→ PROBLEM DETAILS
Would you write out the entries that follow word for word, omitting any images?

Rendered images with source text
╭──
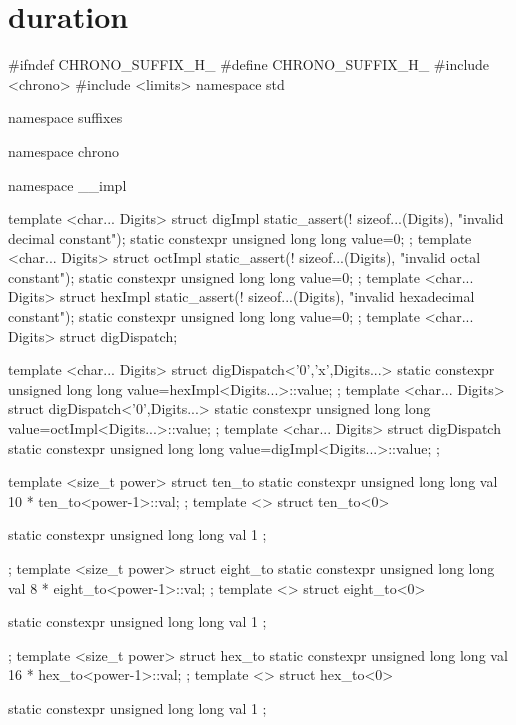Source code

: \documentclass[ebook,11pt,article]{memoir}
\begin{document}
\section{duration}

\begin{codeblock}
#ifndef CHRONO_SUFFIX_H_
#define CHRONO_SUFFIX_H_
#include <chrono>
#include <limits>
namespace std {
namespace suffixes {
namespace chrono {

namespace __impl {

template <char... Digits>
struct digImpl{
	static_assert(! sizeof...(Digits), "invalid decimal constant");
	static constexpr unsigned long long value=0;
};
template <char... Digits>
struct octImpl{
	static_assert(! sizeof...(Digits), "invalid octal constant");
	static constexpr unsigned long long value=0;
};
template <char... Digits>
struct hexImpl{
	static_assert(! sizeof...(Digits), "invalid hexadecimal constant");
	static constexpr unsigned long long value=0;
};
template <char... Digits>
struct digDispatch;

template <char... Digits>
struct digDispatch<'0','x',Digits...>{
	static constexpr unsigned long long value=hexImpl<Digits...>::value;
};
template <char... Digits>
struct digDispatch<'0',Digits...>{
	static constexpr unsigned long long value=octImpl<Digits...>::value;
};
template <char... Digits>
struct digDispatch{
	static constexpr unsigned long long value=digImpl<Digits...>::value;
};


template <size_t power>
struct ten_to{
static constexpr unsigned long long 	val{ 10 * ten_to<power-1>::val};
};
template <>
struct ten_to<0>{
	static constexpr unsigned long long 	val{ 1 };

};
template <size_t power>
struct eight_to{
static constexpr unsigned long long 	val{ 8 * eight_to<power-1>::val};
};
template <>
struct eight_to<0>{
	static constexpr unsigned long long 	val{ 1 };

};
template <size_t power>
struct hex_to{
static constexpr unsigned long long 	val{ 16 * hex_to<power-1>::val};
};
template <>
struct hex_to<0>{
	static constexpr unsigned long long 	val{ 1 };

}}}}}
\end{codeblock}
\end{document}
╰──
→ TASK RESULT
Source code

: \documentclass[ebook,11pt,article]{memoir}
\begin{document}
\section{duration}

\begin{codeblock}
#ifndef CHRONO_SUFFIX_H_
#define CHRONO_SUFFIX_H_
#include <chrono>
#include <limits>
namespace std {
namespace suffixes {
namespace chrono {

namespace __impl {

template <char... Digits>
struct digImpl{
	static_assert(! sizeof...(Digits), "invalid decimal constant");
	static constexpr unsigned long long value=0;
};
template <char... Digits>
struct octImpl{
	static_assert(! sizeof...(Digits), "invalid octal constant");
	static constexpr unsigned long long value=0;
};
template <char... Digits>
struct hexImpl{
	static_assert(! sizeof...(Digits), "invalid hexadecimal constant");
	static constexpr unsigned long long value=0;
};
template <char... Digits>
struct digDispatch;

template <char... Digits>
struct digDispatch<'0','x',Digits...>{
	static constexpr unsigned long long value=hexImpl<Digits...>::value;
};
template <char... Digits>
struct digDispatch<'0',Digits...>{
	static constexpr unsigned long long value=octImpl<Digits...>::value;
};
template <char... Digits>
struct digDispatch{
	static constexpr unsigned long long value=digImpl<Digits...>::value;
};


template <size_t power>
struct ten_to{
static constexpr unsigned long long 	val{ 10 * ten_to<power-1>::val};
};
template <>
struct ten_to<0>{
	static constexpr unsigned long long 	val{ 1 };

};
template <size_t power>
struct eight_to{
static constexpr unsigned long long 	val{ 8 * eight_to<power-1>::val};
};
template <>
struct eight_to<0>{
	static constexpr unsigned long long 	val{ 1 };

};
template <size_t power>
struct hex_to{
static constexpr unsigned long long 	val{ 16 * hex_to<power-1>::val};
};
template <>
struct hex_to<0>{
	static constexpr unsigned long long 	val{ 1 };

}}}}}
\end{codeblock}
\end{document}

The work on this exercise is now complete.